万城目サンという作家はどうやら、関西の地で空想するのが随分とお好きなようだ。
アタシがこの作家に出会ったのは『鴨川ホルモー』。
恐ろしく馬鹿げていて笑えて、よく言えば綺麗過ぎないファンタジー。
という印象が刷り込まれた一冊だった。
その衝撃からしばらくして、今度は『鹿男あをによし』。
あぁ。もうコレで先出のイメージ確定。

そんな出会いから数年。
今回のこの小説は衝撃度から言えばかなりおとなしい。
なんせ最初は行政モノだと思ったんだから。
大阪府庁を舞台に会計検査院の三人がなにやらしでかすのかと。
確かにデコボコしてて個性的な三人なんだけど、期待した面白さがない。
ってことで、なんかショボくれて読んでたんだけど。

中盤以降、大阪国が出てきたあたりから俄然やる気が出てきた。
読み手にもやる気は必要だ。
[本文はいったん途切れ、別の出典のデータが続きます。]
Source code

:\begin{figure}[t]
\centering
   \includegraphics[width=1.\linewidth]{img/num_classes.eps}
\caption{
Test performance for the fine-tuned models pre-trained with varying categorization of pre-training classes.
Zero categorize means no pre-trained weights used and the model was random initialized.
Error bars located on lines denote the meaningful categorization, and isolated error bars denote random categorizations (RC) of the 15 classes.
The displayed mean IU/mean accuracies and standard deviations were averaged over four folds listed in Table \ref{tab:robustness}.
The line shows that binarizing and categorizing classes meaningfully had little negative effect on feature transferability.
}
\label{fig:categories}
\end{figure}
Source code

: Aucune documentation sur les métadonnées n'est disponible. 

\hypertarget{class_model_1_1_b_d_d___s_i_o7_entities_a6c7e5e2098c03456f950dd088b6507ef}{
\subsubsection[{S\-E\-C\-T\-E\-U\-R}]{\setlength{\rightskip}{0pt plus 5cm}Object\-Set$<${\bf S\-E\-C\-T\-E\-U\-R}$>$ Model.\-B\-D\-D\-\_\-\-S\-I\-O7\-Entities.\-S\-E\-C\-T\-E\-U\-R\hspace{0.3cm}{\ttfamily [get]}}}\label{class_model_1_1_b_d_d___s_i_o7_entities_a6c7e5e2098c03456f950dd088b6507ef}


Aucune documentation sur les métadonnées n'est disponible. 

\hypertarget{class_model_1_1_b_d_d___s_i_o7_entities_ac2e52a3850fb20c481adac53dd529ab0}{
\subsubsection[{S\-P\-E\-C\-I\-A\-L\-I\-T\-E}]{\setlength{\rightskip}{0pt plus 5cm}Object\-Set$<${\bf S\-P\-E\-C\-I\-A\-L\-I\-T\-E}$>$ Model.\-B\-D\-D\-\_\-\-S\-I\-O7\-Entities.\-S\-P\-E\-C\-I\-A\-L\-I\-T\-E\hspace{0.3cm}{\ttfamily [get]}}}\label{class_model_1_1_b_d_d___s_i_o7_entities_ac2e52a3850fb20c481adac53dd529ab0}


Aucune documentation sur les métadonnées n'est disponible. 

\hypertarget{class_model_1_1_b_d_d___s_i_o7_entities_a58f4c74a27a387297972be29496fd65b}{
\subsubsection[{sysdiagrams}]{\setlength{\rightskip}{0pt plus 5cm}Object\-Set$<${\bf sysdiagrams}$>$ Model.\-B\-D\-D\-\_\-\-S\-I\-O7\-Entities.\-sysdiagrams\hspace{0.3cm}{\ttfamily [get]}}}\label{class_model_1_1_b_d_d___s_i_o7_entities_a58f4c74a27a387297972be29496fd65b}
というかやる気がないまま読んでいるとツマラナイ。
で、その大阪国のクダリもなんだか意味不明。
まぁ、意味不明さ=オモシロイという構図がこの作者が書くものにはあるんだけど。

大阪国の謎は、なんと太閤秀吉の時代まで遡る。
豊臣が建てた大阪城を徳川が焼き払い、その地に新たに建てたという今の大阪城。
その地下にはなんと国会議事堂とそっくりの建物が潜んでいて、大阪国の人たちはこっちをホンモノの大阪城と密かに思っている。
そうです。密かにです。他言無用なのです。

その大阪国というのは、豊臣家の末裔である王女を守るためだけに存在する。
なぜその末裔を守らねばならないのか。
その歴史は徳川が支配していた当時まで遡る。
徳川はやりすぎた。シャレにならん。カッコ悪い。
そんなことで豊臣贔屓の大阪人である男たちが結束したと。
……書いてても意味わからん。

まぁ、大阪商人たちの心意気が小気味良い。
王女になにか起きた時には大阪国の男たちは立ち上がる。
あくまで女子どもには何も知らせず、大阪国の男たちだけが立ち上がる。
なんかカッコええやん。
大阪に生まれ育った男だけが受け継いでいく秘密の歴史と、父と息子の間に生まれる情。
なんか感動やん。

でもそう思ってるのは男だけ。
女たちは全部知っていて知らんぷりしてるだけ。
そう。大阪のオバチャンたちの手のひらの上で、男たちは気持ちよく立ち上がっているだけ。
ということを、最後にその会計検査院の女性役人がバラすっていうのがニクい。
なんか終盤は結構いい勢いで読ませてもらった。
だけど、万城目氏の作品にしてはおとなしい印象はやっぱり残るな〜。
会計検査院の三人も、せっかくのキャラが生かせずじまいという感じも残るし。
大阪国総理大臣の息子が女子になりたいという思いも、なんかちょっと上滑りの感じがするし。
と、いろいろと心残りはあるものの、読み終えた感想としてはやっぱり面白いっていう。
これってやっぱり作者の力なのかな。スゴいな。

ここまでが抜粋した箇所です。